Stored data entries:

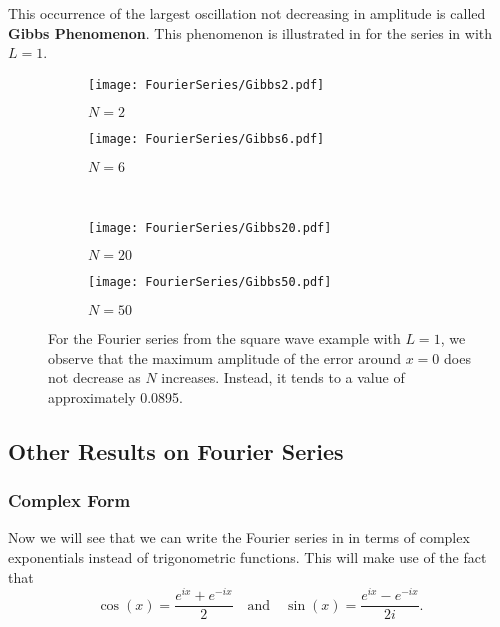 This occurrence of the largest oscillation not decreasing in amplitude is called \textbf{Gibbs Phenomenon}. This phenomenon is illustrated in  for the series in  with $L=1$.

\begin{figure}[!ht]
	\centering
	\begin{subfigure}[b]{0.49\textwidth}
		\centering
		\texttt{[image: FourierSeries/Gibbs2.pdf]}
		\caption{$N=2$}
	\end{subfigure}
	\hfill
	\begin{subfigure}[b]{0.49\textwidth}
		\centering
		\texttt{[image: FourierSeries/Gibbs6.pdf]}
		\caption{$N=6$}
	\end{subfigure}
	\\
	\begin{subfigure}[b]{0.49\textwidth}
		\centering
		\texttt{[image: FourierSeries/Gibbs20.pdf]}
		\caption{$N=20$}
	\end{subfigure}
	\hfill
	\begin{subfigure}[b]{0.49\textwidth}
		\centering
		\texttt{[image: FourierSeries/Gibbs50.pdf]}
		\caption{$N=50$}
	\end{subfigure}
	\caption{For the Fourier series from the square wave example with $L=1$, we observe that the maximum amplitude of the error around $x=0$ does not decrease as $N$ increases. Instead, it tends to a value of approximately 0.0895.\protect\footnotemark}
	\label{fig:gibbs}
\end{figure}


\subsection{Other Results on Fourier Series}

\subsubsection{Complex Form}\label{sec:fouriercomplex}

Now we will see that we can write the Fourier series in  in terms of complex exponentials instead of trigonometric functions. This will make use of the fact that
\[
\cos(x) = \frac{e^{ix} + e^{-ix}}{2} \quad \text{and} \quad \sin(x) = \frac{e^{ix} - e^{-ix}}{2i}.
\]

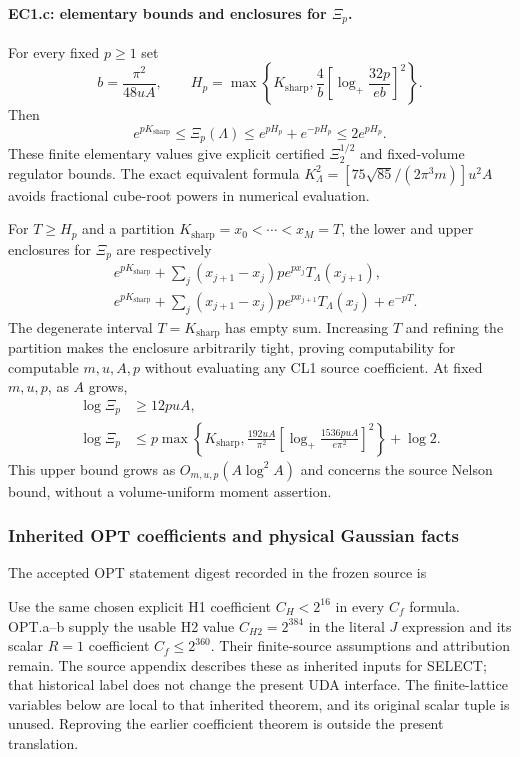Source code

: \documentclass[11pt]{article}
\theoremstyle{plain}
\theoremstyle{definition}
\theoremstyle{remark}
\begin{document}
\paragraph{EC1.c: elementary bounds and enclosures for $\Xi_p$.}
For every fixed $p\ge1$ set
\[
 b=\frac{\pi^2}{48uA},\qquad
 H_p=\max\left\{K_{\mathrm{sharp}},\frac4b
                      \left[\log_+\frac{32p}{eb}\right]^2\right\}.
\]
Then
\[
 e^{pK_{\mathrm{sharp}}}\le\Xi_p(\Lambda)
 \le e^{pH_p}+e^{-pH_p}\le2e^{pH_p}.
\]
These finite elementary values give explicit certified
$\Xi_2^{1/2}$ and fixed-volume regulator bounds. The exact equivalent
formula $K_\Lambda^2=[75\sqrt{85}/(2\pi^3m)]u^2A$ avoids fractional
cube-root powers in numerical evaluation.

For $T\ge H_p$ and a partition $K_{\mathrm{sharp}}=x_0<\cdots<x_M=T$,
the lower and upper enclosures for $\Xi_p$ are respectively
\begin{align*}
 &e^{pK_{\mathrm{sharp}}}
   +\sum_j(x_{j+1}-x_j)pe^{px_j}T_\Lambda(x_{j+1}),\\
 &e^{pK_{\mathrm{sharp}}}
   +\sum_j(x_{j+1}-x_j)pe^{px_{j+1}}T_\Lambda(x_j)+e^{-pT}.
\end{align*}
The degenerate interval $T=K_{\mathrm{sharp}}$ has empty sum.
Increasing $T$ and refining the partition makes the enclosure arbitrarily
tight, proving computability for computable $m,u,A,p$ without evaluating
any CL1 source coefficient. At fixed $m,u,p$, as $A$ grows,
\begin{align*}
 \log\Xi_p&\ge12puA,\\
 \log\Xi_p&\le p\max\left\{K_{\mathrm{sharp}},\frac{192uA}{\pi^2}
           \left[\log_+\frac{1536puA}{e\pi^2}\right]^2\right\}+\log2.
\end{align*}
This upper bound grows as $O_{m,u,p}(A\log^2A)$ and concerns the source
Nelson bound, without a volume-uniform moment assertion.

\subsubsection{Inherited OPT coefficients and physical Gaussian facts}
The accepted OPT statement digest recorded in the frozen source is
\par{}\par
Use the same chosen explicit H1 coefficient $C_H<2^{16}$ in every
$C_f$ formula. OPT.a--b supply the usable H2 value $C_{H2}=2^{384}$
in the literal $J$ expression and its scalar $R=1$ coefficient
$C_f\le2^{360}$. Their finite-source assumptions and attribution remain.
The source appendix describes these as inherited inputs for SELECT;
that historical label does not change the present UDA interface. The
finite-lattice variables below are local to that inherited theorem,
and its original scalar tuple is unused. Reproving the earlier coefficient
theorem is outside the present translation.
\end{document}
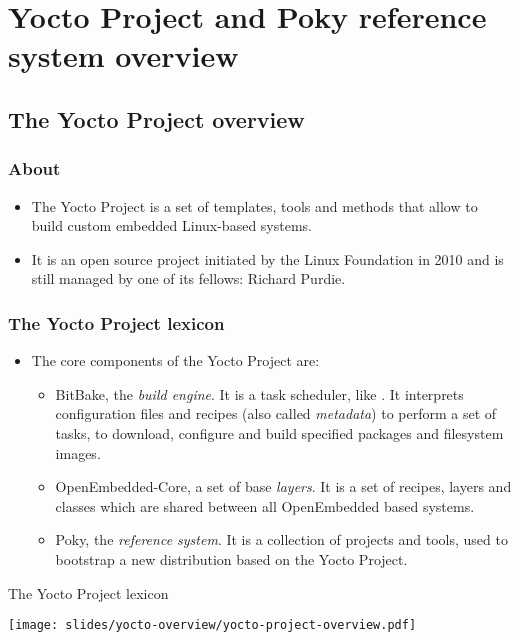\section{Yocto Project and Poky reference system overview}

\subsection{The Yocto Project overview}

\begin{frame}
  \frametitle{About}
  \begin{itemize}
  \item The Yocto Project is a set of templates, tools and methods
        that allow to build custom embedded Linux-based systems.
  \item It is an open source project initiated by the Linux Foundation
        in 2010 and is still managed by one of its fellows: Richard
        Purdie.
  \end{itemize}
\end{frame}

\begin{frame}
  \frametitle{The Yocto Project lexicon}
  \begin{itemize}
  \item The core components of the Yocto Project are:
    \begin{itemize}
      \item BitBake, the {\em build engine}. It is a task scheduler,
        like . It interprets configuration files and
        recipes (also called {\em metadata}) to perform a set of
        tasks, to download, configure and build specified packages and
        filesystem images.
      \item OpenEmbedded-Core, a set of base {\em layers}. It is a set
        of recipes, layers and classes which are shared between all
        OpenEmbedded based systems.
      \item Poky, the {\em reference system}. It is a collection of
        projects and tools, used to bootstrap a new distribution based
        on the Yocto Project.
    \end{itemize}
  \end{itemize}
\end{frame}

\begin{frame}{The Yocto Project lexicon}
  \begin{center}
    \texttt{[image: slides/yocto-overview/yocto-project-overview.pdf]}
  \end{center}
\end{frame}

EXERCISE INSTRUCTIONS: If pictures are present, they are dropped, and the entries above are written out word for word.

OUTPUT OF THE TASK:
 This occurrence of the largest oscillation not decreasing in amplitude is called \textbf{Gibbs Phenomenon}. This phenomenon is illustrated in  for the series in  with $L=1$.

\begin{figure}[!ht]
	\centering
	\begin{subfigure}[b]{0.49\textwidth}
		\centering
		\texttt{[image: FourierSeries/Gibbs2.pdf]}
		\caption{$N=2$}
	\end{subfigure}
	\hfill
	\begin{subfigure}[b]{0.49\textwidth}
		\centering
		\texttt{[image: FourierSeries/Gibbs6.pdf]}
		\caption{$N=6$}
	\end{subfigure}
	\\
	\begin{subfigure}[b]{0.49\textwidth}
		\centering
		\texttt{[image: FourierSeries/Gibbs20.pdf]}
		\caption{$N=20$}
	\end{subfigure}
	\hfill
	\begin{subfigure}[b]{0.49\textwidth}
		\centering
		\texttt{[image: FourierSeries/Gibbs50.pdf]}
		\caption{$N=50$}
	\end{subfigure}
	\caption{For the Fourier series from the square wave example with $L=1$, we observe that the maximum amplitude of the error around $x=0$ does not decrease as $N$ increases. Instead, it tends to a value of approximately 0.0895.\protect\footnotemark}
	\label{fig:gibbs}
\end{figure}


\subsection{Other Results on Fourier Series}

\subsubsection{Complex Form}\label{sec:fouriercomplex}

Now we will see that we can write the Fourier series in  in terms of complex exponentials instead of trigonometric functions. This will make use of the fact that
\[
\cos(x) = \frac{e^{ix} + e^{-ix}}{2} \quad \text{and} \quad \sin(x) = \frac{e^{ix} - e^{-ix}}{2i}.
\]

Source code

: \documentclass[11pt]{article}
\theoremstyle{plain}
\theoremstyle{definition}
\theoremstyle{remark}
\begin{document}
\paragraph{EC1.c: elementary bounds and enclosures for $\Xi_p$.}
For every fixed $p\ge1$ set
\[
 b=\frac{\pi^2}{48uA},\qquad
 H_p=\max\left\{K_{\mathrm{sharp}},\frac4b
                      \left[\log_+\frac{32p}{eb}\right]^2\right\}.
\]
Then
\[
 e^{pK_{\mathrm{sharp}}}\le\Xi_p(\Lambda)
 \le e^{pH_p}+e^{-pH_p}\le2e^{pH_p}.
\]
These finite elementary values give explicit certified
$\Xi_2^{1/2}$ and fixed-volume regulator bounds. The exact equivalent
formula $K_\Lambda^2=[75\sqrt{85}/(2\pi^3m)]u^2A$ avoids fractional
cube-root powers in numerical evaluation.

For $T\ge H_p$ and a partition $K_{\mathrm{sharp}}=x_0<\cdots<x_M=T$,
the lower and upper enclosures for $\Xi_p$ are respectively
\begin{align*}
 &e^{pK_{\mathrm{sharp}}}
   +\sum_j(x_{j+1}-x_j)pe^{px_j}T_\Lambda(x_{j+1}),\\
 &e^{pK_{\mathrm{sharp}}}
   +\sum_j(x_{j+1}-x_j)pe^{px_{j+1}}T_\Lambda(x_j)+e^{-pT}.
\end{align*}
The degenerate interval $T=K_{\mathrm{sharp}}$ has empty sum.
Increasing $T$ and refining the partition makes the enclosure arbitrarily
tight, proving computability for computable $m,u,A,p$ without evaluating
any CL1 source coefficient. At fixed $m,u,p$, as $A$ grows,
\begin{align*}
 \log\Xi_p&\ge12puA,\\
 \log\Xi_p&\le p\max\left\{K_{\mathrm{sharp}},\frac{192uA}{\pi^2}
           \left[\log_+\frac{1536puA}{e\pi^2}\right]^2\right\}+\log2.
\end{align*}
This upper bound grows as $O_{m,u,p}(A\log^2A)$ and concerns the source
Nelson bound, without a volume-uniform moment assertion.

\subsubsection{Inherited OPT coefficients and physical Gaussian facts}
The accepted OPT statement digest recorded in the frozen source is
\par{}\par
Use the same chosen explicit H1 coefficient $C_H<2^{16}$ in every
$C_f$ formula. OPT.a--b supply the usable H2 value $C_{H2}=2^{384}$
in the literal $J$ expression and its scalar $R=1$ coefficient
$C_f\le2^{360}$. Their finite-source assumptions and attribution remain.
The source appendix describes these as inherited inputs for SELECT;
that historical label does not change the present UDA interface. The
finite-lattice variables below are local to that inherited theorem,
and its original scalar tuple is unused. Reproving the earlier coefficient
theorem is outside the present translation.
\end{document}
\section{Yocto Project and Poky reference system overview}

\subsection{The Yocto Project overview}

\begin{frame}
  \frametitle{About}
  \begin{itemize}
  \item The Yocto Project is a set of templates, tools and methods
        that allow to build custom embedded Linux-based systems.
  \item It is an open source project initiated by the Linux Foundation
        in 2010 and is still managed by one of its fellows: Richard
        Purdie.
  \end{itemize}
\end{frame}

\begin{frame}
  \frametitle{The Yocto Project lexicon}
  \begin{itemize}
  \item The core components of the Yocto Project are:
    \begin{itemize}
      \item BitBake, the {\em build engine}. It is a task scheduler,
        like . It interprets configuration files and
        recipes (also called {\em metadata}) to perform a set of
        tasks, to download, configure and build specified packages and
        filesystem images.
      \item OpenEmbedded-Core, a set of base {\em layers}. It is a set
        of recipes, layers and classes which are shared between all
        OpenEmbedded based systems.
      \item Poky, the {\em reference system}. It is a collection of
        projects and tools, used to bootstrap a new distribution based
        on the Yocto Project.
    \end{itemize}
  \end{itemize}
\end{frame}

\begin{frame}{The Yocto Project lexicon}
  \begin{center}
    \texttt{[image: slides/yocto-overview/yocto-project-overview.pdf]}
  \end{center}
\end{frame}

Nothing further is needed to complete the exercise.